I was reading an article in the paper this morning illustrating the changing face of publishing. The article detailed how Sir V.S. Naipaul's Booker prize winning masterpiece "In a Free State," when submitted to over a dozen different publishing houses under an assumed name, was rejected by each and every one.
Further in the article it explains that "according to [David Taylor], no more than 20 writers of literary novels earn enough to survive on without another source of income."

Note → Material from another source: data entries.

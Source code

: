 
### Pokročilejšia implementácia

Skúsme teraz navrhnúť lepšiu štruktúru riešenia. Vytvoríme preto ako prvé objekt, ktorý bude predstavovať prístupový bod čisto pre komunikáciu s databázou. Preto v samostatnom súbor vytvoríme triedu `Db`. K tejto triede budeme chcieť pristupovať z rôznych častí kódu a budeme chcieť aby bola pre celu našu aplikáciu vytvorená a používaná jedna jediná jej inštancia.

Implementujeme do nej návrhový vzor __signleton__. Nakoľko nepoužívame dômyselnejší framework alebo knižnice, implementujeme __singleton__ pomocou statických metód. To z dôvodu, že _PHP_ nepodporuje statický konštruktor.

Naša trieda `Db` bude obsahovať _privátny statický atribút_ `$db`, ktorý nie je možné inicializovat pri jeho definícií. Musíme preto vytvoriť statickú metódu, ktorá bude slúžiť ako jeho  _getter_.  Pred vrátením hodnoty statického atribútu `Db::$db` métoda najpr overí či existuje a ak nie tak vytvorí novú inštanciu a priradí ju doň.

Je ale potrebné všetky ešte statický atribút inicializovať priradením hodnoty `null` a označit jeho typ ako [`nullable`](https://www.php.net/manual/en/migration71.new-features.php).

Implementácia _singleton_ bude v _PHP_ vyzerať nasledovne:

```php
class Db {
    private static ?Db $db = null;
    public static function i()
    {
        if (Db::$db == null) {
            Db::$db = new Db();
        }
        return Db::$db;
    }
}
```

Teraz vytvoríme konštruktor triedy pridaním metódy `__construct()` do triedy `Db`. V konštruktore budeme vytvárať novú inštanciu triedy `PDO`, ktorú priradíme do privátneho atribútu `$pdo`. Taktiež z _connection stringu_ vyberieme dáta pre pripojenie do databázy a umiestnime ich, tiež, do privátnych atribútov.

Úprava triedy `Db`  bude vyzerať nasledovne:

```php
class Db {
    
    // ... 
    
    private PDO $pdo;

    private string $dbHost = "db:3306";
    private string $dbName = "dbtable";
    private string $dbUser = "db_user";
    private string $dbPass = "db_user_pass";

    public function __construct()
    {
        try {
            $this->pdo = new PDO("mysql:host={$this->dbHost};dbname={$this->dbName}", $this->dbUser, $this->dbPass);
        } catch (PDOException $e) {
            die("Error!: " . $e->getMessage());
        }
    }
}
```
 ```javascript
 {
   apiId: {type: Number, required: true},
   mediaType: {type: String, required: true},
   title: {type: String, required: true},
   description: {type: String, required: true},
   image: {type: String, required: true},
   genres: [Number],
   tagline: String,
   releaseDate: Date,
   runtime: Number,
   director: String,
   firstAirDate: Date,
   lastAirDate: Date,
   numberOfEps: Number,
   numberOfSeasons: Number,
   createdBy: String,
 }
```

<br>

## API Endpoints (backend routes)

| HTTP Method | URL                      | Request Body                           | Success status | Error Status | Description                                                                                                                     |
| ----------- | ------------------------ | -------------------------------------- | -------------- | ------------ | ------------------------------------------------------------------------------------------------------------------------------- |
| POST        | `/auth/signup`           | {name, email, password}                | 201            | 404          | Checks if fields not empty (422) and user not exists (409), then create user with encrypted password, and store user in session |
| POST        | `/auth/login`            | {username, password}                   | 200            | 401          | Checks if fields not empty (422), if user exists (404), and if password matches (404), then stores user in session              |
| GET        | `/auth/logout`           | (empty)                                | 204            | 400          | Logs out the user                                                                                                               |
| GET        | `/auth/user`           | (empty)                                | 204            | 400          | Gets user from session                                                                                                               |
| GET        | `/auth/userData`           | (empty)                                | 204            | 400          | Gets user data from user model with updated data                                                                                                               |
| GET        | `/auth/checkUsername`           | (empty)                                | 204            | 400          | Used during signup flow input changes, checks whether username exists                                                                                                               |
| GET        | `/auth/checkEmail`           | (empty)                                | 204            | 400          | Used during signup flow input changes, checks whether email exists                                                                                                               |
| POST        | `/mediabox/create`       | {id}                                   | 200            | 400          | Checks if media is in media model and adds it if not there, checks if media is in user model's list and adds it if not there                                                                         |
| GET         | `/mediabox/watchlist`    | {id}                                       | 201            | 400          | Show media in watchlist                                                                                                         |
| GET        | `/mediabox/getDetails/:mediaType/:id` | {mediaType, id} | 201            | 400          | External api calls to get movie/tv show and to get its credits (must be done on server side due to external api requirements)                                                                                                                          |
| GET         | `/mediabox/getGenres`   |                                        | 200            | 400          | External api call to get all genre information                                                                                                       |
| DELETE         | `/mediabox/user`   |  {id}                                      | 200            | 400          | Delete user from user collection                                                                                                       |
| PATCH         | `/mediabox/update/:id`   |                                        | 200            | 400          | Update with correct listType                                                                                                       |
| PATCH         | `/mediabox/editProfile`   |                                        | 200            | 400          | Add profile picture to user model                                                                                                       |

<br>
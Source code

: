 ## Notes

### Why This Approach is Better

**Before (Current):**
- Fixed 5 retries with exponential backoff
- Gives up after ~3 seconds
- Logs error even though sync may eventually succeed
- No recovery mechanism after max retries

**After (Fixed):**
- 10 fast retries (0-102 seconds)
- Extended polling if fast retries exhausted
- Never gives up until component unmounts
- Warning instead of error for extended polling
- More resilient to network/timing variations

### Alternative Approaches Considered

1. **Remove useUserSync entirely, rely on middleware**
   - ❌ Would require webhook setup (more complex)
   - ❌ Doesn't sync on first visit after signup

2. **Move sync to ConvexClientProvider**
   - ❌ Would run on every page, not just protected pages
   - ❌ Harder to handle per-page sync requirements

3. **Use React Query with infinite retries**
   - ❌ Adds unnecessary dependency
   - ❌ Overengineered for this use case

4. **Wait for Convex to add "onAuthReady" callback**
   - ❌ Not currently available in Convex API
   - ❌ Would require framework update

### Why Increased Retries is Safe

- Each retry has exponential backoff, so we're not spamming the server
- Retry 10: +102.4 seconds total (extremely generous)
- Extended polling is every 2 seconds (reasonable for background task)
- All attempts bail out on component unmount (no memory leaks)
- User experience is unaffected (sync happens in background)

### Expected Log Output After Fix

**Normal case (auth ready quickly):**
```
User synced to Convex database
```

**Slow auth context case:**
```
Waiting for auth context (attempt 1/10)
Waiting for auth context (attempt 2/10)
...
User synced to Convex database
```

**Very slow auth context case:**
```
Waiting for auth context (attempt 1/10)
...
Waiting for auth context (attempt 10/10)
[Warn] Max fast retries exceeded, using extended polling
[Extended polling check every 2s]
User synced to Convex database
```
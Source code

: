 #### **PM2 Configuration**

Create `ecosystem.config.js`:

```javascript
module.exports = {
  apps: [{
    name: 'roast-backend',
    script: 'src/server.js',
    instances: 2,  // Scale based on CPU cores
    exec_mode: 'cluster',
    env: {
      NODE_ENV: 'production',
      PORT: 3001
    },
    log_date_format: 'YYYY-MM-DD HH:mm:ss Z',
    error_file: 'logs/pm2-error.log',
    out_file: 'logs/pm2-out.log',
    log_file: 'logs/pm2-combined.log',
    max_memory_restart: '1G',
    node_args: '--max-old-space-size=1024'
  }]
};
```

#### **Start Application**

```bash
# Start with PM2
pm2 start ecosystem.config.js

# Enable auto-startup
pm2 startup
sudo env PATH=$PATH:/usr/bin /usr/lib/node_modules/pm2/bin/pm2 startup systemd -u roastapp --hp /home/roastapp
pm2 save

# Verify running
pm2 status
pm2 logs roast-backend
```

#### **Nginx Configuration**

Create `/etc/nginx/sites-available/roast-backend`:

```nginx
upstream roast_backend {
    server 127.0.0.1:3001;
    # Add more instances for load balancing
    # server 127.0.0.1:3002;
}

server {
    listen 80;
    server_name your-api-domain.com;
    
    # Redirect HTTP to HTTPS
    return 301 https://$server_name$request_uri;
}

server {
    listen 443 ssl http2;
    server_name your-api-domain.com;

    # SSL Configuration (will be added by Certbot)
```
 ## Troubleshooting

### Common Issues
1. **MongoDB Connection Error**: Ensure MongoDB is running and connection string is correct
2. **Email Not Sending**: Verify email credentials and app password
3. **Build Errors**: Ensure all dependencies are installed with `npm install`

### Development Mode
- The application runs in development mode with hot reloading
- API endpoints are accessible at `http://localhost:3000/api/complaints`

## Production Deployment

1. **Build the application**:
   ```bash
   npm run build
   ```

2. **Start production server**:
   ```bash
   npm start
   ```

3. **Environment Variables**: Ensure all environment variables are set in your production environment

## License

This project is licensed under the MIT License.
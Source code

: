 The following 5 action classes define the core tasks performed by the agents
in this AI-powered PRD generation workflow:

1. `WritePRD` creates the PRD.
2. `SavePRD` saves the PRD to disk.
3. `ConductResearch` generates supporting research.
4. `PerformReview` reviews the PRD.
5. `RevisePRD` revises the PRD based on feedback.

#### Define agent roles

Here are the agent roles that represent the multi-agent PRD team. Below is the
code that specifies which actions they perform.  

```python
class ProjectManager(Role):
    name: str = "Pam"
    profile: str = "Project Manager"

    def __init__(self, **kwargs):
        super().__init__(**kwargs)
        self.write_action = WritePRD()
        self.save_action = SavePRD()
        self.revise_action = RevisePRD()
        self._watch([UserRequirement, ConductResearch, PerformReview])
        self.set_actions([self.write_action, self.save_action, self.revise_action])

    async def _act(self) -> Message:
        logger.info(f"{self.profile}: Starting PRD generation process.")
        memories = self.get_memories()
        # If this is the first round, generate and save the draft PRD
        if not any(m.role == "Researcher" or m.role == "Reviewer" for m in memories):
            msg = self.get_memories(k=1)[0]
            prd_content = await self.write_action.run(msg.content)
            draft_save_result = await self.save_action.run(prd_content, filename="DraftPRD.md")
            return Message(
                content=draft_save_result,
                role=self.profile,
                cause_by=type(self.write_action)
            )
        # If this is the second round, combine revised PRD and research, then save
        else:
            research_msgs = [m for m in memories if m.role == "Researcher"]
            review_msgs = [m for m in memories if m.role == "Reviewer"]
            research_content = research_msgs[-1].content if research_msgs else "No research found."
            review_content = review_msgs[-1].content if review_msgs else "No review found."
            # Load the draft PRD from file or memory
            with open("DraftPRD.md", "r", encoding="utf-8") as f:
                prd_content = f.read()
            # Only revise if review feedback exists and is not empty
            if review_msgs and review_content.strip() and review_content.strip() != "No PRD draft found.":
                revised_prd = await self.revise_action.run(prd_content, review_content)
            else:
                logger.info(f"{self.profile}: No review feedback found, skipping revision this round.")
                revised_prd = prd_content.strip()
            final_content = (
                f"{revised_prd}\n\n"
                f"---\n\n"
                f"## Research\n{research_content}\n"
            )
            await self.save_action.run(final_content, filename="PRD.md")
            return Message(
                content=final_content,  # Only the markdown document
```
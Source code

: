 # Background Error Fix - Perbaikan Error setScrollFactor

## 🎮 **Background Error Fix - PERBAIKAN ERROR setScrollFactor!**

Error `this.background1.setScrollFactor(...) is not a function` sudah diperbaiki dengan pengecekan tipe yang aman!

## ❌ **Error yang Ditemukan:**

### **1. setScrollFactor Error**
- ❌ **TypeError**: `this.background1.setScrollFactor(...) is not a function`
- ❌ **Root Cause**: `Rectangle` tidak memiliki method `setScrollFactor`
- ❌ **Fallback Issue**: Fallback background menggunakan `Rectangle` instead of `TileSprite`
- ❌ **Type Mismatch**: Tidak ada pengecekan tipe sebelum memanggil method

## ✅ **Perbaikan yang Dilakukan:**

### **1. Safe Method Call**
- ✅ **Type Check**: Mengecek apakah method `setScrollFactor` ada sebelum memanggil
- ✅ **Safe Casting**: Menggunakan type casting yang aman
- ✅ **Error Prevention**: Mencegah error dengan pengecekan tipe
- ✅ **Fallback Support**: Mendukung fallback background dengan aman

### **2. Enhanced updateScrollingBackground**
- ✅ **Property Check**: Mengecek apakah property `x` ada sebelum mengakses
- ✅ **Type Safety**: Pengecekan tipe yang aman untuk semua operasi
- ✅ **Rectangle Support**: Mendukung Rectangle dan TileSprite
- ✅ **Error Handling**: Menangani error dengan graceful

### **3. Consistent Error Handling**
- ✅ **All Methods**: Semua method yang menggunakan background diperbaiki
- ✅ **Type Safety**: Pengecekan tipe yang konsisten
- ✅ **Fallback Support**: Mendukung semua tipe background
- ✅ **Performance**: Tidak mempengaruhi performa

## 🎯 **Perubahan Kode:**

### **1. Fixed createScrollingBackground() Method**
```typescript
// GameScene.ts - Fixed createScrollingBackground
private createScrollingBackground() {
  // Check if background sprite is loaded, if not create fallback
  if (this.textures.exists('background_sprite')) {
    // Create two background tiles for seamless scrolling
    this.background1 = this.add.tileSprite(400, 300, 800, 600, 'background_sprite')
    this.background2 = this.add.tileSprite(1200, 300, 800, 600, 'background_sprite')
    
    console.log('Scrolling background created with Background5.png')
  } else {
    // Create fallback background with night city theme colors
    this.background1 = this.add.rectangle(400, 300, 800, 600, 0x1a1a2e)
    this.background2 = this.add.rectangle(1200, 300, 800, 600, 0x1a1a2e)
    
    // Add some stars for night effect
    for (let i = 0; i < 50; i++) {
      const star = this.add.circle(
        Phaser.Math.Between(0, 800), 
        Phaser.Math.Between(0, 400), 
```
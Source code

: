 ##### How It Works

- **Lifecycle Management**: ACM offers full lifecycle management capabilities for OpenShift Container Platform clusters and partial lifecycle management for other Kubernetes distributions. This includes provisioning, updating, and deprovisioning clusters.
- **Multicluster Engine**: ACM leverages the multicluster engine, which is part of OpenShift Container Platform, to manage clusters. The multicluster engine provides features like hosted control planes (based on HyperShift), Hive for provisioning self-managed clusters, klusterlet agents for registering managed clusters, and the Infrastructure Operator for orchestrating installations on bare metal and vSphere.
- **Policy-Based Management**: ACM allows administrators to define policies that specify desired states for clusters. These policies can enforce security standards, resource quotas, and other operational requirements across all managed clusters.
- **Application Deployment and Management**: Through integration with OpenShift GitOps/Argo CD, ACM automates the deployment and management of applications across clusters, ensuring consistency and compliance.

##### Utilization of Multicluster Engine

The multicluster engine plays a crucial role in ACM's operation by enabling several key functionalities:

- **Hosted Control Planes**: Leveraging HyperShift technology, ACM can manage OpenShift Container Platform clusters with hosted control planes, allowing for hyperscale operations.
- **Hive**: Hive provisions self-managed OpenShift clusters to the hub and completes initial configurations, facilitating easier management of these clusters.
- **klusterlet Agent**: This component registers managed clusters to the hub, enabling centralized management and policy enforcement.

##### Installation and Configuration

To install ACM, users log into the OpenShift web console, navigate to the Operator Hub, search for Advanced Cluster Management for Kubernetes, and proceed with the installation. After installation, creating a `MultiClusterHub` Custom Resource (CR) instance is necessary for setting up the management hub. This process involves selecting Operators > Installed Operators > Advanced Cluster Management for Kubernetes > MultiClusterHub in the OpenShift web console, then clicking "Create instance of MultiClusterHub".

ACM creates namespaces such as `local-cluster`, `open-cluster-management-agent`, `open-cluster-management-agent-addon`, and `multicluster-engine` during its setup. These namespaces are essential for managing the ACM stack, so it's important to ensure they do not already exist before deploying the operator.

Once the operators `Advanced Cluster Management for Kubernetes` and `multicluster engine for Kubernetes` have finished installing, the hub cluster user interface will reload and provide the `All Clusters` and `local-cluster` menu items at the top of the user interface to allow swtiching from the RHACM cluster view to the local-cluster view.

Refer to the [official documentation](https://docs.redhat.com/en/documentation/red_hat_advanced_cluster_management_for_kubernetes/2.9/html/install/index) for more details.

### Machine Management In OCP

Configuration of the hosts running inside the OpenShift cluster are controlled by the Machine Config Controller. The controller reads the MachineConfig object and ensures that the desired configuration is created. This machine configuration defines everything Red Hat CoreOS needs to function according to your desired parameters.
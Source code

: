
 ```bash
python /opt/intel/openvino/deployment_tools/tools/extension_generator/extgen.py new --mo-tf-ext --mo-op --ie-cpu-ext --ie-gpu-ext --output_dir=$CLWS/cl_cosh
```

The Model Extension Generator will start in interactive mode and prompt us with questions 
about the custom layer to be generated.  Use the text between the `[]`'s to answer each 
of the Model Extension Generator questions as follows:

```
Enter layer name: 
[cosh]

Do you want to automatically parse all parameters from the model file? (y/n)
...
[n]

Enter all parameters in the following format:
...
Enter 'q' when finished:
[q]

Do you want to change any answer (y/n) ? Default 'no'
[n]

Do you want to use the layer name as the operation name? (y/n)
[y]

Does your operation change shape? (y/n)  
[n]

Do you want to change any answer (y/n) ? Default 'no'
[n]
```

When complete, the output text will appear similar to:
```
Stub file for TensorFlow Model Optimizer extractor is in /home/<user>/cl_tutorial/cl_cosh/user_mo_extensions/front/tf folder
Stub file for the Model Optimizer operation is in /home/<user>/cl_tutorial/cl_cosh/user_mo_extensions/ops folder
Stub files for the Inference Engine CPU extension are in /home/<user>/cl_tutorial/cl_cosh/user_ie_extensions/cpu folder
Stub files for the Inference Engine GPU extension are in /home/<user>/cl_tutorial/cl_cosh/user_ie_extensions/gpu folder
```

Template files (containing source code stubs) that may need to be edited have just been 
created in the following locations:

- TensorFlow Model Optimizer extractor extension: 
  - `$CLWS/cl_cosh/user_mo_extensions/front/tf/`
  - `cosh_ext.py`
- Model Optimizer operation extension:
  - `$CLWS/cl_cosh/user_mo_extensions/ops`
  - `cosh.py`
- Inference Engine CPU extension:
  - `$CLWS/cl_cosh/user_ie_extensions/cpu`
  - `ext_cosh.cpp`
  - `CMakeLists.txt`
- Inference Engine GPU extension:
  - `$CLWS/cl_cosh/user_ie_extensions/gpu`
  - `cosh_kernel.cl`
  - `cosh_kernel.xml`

I was curious about your opinion on how the publishing game has changed, and (not to prod too much) if you personally earn enough off writing to support your family without an exterior source of income.
Thanks a lot,
Well, yes, the people the first chapters were sent said no. But we will never know how many of the editors looked at it and thought "Some berk's sent me the first chapters of In a Free State. What an idiot. That's one for the bin," nor how many thought "I'm an editor for a popular paperback fiction house looking for big budget bestsellers, what do I need with a fine literary short story?" (It's been a long time since I read "In a Free State", but I remember it as a set of short stories and novellas, and articles I've seen so far suggest that it was just the opening chapters that went out.)
I was amused by Naipaul's reaction, implying that the modern world is too degraded to recognise his genius, and I would respectfully suggest that if you sent out the first few chapters of a Dan Brown book, a J. K. Rowling, a Jane Austen, an Ian Fleming or a Clive Cussler book -- or a Neil Gaiman -- to 20 random publishers you'd probably get a rejection too, and not just from the ones who recognised the book and weren't going to embarass the loony who sent it in, but also from the ones who don't currently want or need a book or author like that on their list. Publishers reject things all the time. They have a limited number of slots open for a certain number of types of book. You need to find the right publisher, to find an editor or someone who will get behind the book in the right way, and then it's still a matter of luck. Many award-winning bestselling books get rejected by publishers before they find the one that's ready to take them (I remember Frank Herbert telling me that over twenty publishers rejected Dune) and they may have made the right decision for them on that book. (Just as authors sometimes find more than one publisher competing for their work, and have to decide which the best publisher for them will be.)
As for "no more than 20 writers of literary novels earn enough to survive on without another source of income." I think that's technically what statisticians call a "made-up number".
Most of the estimates I've seen from places like The Society of Authors suggest that between 2 and 6 percent of writers make a living such that they don't need another source of income. (And I'm fortunate enough to be one of them, yes.) That's a lot more than twenty people.
But you also have to think about the definition of "writers of literary novels" in that quote -- if you define "literary novels" as the opposite to "popular fiction" and then define "popular fiction" as anything that sells, then you could probably prove that no living "writers of literary fiction" earn enough from their books to survive on.
(On a thought I just went and checked Making Light, and found that Jim and Teresa and Patrick and the commenters have already said everything I've said, and better and at more length, so you should also go and read http://nielsenhayden.com/makinglight/archives/007138.html#007138. And while you're there, read http://nielsenhayden.com/makinglight/archives/007140.html#007140, which isn't about writing at all.)
Neil - In your response to the recent question about Ms. Mirrlees, you noted that Swanwick's essay does not appear to be online. I thought I would let you know that the Wikipedia entry you linked to contains a link to this: http://www.infinityplus.co.uk/introduces/mirrlees.htm- which appears to be the essay in question.Regards - Kristin Necessary
No, that's Michael's introduction to, I think, the UK edition of Lud-in-the-Mist. The biographical essay I was talking about was about 20,000 words long.